The Veil of Ignorance: Why Society Fails to Mourn Migrant Deaths

Contributor III

"16 dead and 36 injured after bus carrying migrants and locals crashes in Mexico."


"Around 350 Pakistanis were on [a] migrant boat that sank off Greece and many still missing, official says."


"Hundreds of migrants killed by Saudi border guards."


These are just some of the headlines we have seen since the start of the summer. 


Every day, and potentially at a marginally higher rate than we, the public, know of, hundreds of migrants are murdered or have disappeared.


So, unless you're not already thinking about it, I'll ask: why haven't you heard about these things? Why has virtually no one spoken out about these things? And would the reaction be the same had the lives lost been ones that society valued more?


Probably not.


Think about it. 


Say there was a crash on your local public bus route. Sixteen people died and 36 people were injured. In this hypothetical scenario, wouldn't the public empathize with or advocate for those in the crash? Would you hear about this situation in the mainstream media, or would it be barely touched on, like the Mexican migrants?


Let's say that around 350 Americans were on a cruise ship, which sank and left hundreds missing. What would the outcry for that scenario be like? Would it be comparable or contrary to that of the empathy, or lack thereof, for Pakistani migrants?


If any of these questions sparked some thought for you, you may be wondering, why does this happen? 


Well, there are many theories for how individuals cannot feel for individuals we can't identify with, and today, I will explain that of John Rawls: The Veil of Ignorance. 


According to this theory, we simply cannot empathize with people different from us. We can't imagine what it's like to be a migrant. 


Rawls argued that if we put personal experiences aside, we would create rules that benefit everyone, regardless of circumstances. We would want to create a fair society where every person, regardless of limiting factors, has an equal opportunity to succeed.


When we see migrants as fellow human beings, we are more likely to demand action to protect their rights. We are more likely to support policies that welcome and support migrants rather than turning them away.


The suffering of migrants is a problem at the international level, and it is a problem that we must not ignore. 


So, the next time you see a headline about migrant deaths, take a moment to think about the human cost of these tragedies. 


Put yourself in the shoes of the migrants who are risking their lives to seek a better life. 


Imagine what it would be like to be separated from your family, to live in fear of violence, and to have no hope for the future.


We all have a responsibility to speak out against the suffering of migrants. We can demand action from our governments to protect the rights of migrants and to create a more just and equitable world for all.



Contributor III

Truly one to take in and examine oneself. 

What are our thought patterns when we hear or see such news?  Do we even empathize with people we consider different from us?

But it reminds, how can we empathize when the very media that is to highlight, the good, the bad or even the ugly of the world, only focuses on a certain group of people whom they consider to be less than. 

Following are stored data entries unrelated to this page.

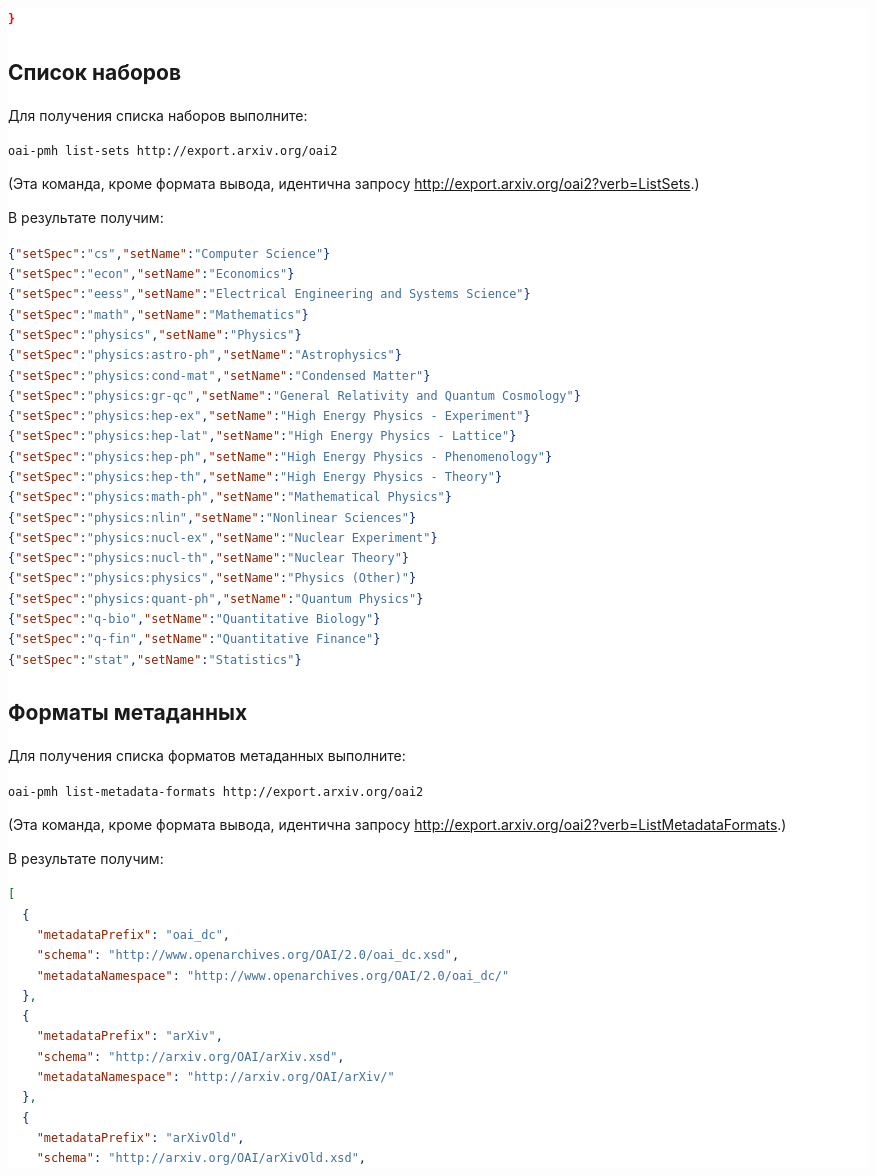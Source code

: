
 ``` json
}
```

## Список наборов

Для получения списка наборов выполните:

``` sh
oai-pmh list-sets http://export.arxiv.org/oai2
```

(Эта команда, кроме формата вывода, идентична запросу
<http://export.arxiv.org/oai2?verb=ListSets>.)

В результате получим:

``` json
{"setSpec":"cs","setName":"Computer Science"}
{"setSpec":"econ","setName":"Economics"}
{"setSpec":"eess","setName":"Electrical Engineering and Systems Science"}
{"setSpec":"math","setName":"Mathematics"}
{"setSpec":"physics","setName":"Physics"}
{"setSpec":"physics:astro-ph","setName":"Astrophysics"}
{"setSpec":"physics:cond-mat","setName":"Condensed Matter"}
{"setSpec":"physics:gr-qc","setName":"General Relativity and Quantum Cosmology"}
{"setSpec":"physics:hep-ex","setName":"High Energy Physics - Experiment"}
{"setSpec":"physics:hep-lat","setName":"High Energy Physics - Lattice"}
{"setSpec":"physics:hep-ph","setName":"High Energy Physics - Phenomenology"}
{"setSpec":"physics:hep-th","setName":"High Energy Physics - Theory"}
{"setSpec":"physics:math-ph","setName":"Mathematical Physics"}
{"setSpec":"physics:nlin","setName":"Nonlinear Sciences"}
{"setSpec":"physics:nucl-ex","setName":"Nuclear Experiment"}
{"setSpec":"physics:nucl-th","setName":"Nuclear Theory"}
{"setSpec":"physics:physics","setName":"Physics (Other)"}
{"setSpec":"physics:quant-ph","setName":"Quantum Physics"}
{"setSpec":"q-bio","setName":"Quantitative Biology"}
{"setSpec":"q-fin","setName":"Quantitative Finance"}
{"setSpec":"stat","setName":"Statistics"}
```

## Форматы метаданных

Для получения списка форматов метаданных выполните:

``` sh
oai-pmh list-metadata-formats http://export.arxiv.org/oai2
```

(Эта команда, кроме формата вывода, идентична запросу
<http://export.arxiv.org/oai2?verb=ListMetadataFormats>.)

В результате получим:

``` json
[
  {
    "metadataPrefix": "oai_dc",
    "schema": "http://www.openarchives.org/OAI/2.0/oai_dc.xsd",
    "metadataNamespace": "http://www.openarchives.org/OAI/2.0/oai_dc/"
  },
  {
    "metadataPrefix": "arXiv",
    "schema": "http://arxiv.org/OAI/arXiv.xsd",
    "metadataNamespace": "http://arxiv.org/OAI/arXiv/"
  },
  {
    "metadataPrefix": "arXivOld",
    "schema": "http://arxiv.org/OAI/arXivOld.xsd",
```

Let's take for example, if a rich man and a poor man both at the same intersection get in a car accident, the media will highlight all the accolades and wealth of the rich man and might only remember the poor man's name. We will get a full 1/2 hour tell us about this rich man and only 5 seconds about the poor.  While leads to migrants, for years the media have painted these people in a negative light and when tragedy struck, we don't see, a mother, a brother, a husband or simply a child, we see a Pakistani, a Mexican, a Iranian. 

Recently, an earthquake shock Morocco, and the news on the ongoing tragic event is still on going. But when countries like Pakistan were faced with the flooring, where did you hear about it? The US news paints everyone who is not from the US as different, a nothing worth mentioning and as such we have a generation of people that is unable to show empathy to anyone other than those they know. Our heart does not grieve for a child that is not our colour or creed. As we forget the simple message of "love thy neighbour as thy self". But how can we love, show empathy, care or even hope when to ourselves their is none. 

Maybe its time we start seeing others as simply human instead of a Pakistani, a Mexican, an Afghanistan. Because we are all human and the fact that we fight for a better life in another country, that country can be US today and Pakistan tomorrow. We don't know where we will seek refuge too because we don't know who the new world power will be. Power always change hand, history tells us this. It's out attitude that makes the different. Let our character be one of empathy and care and humanity.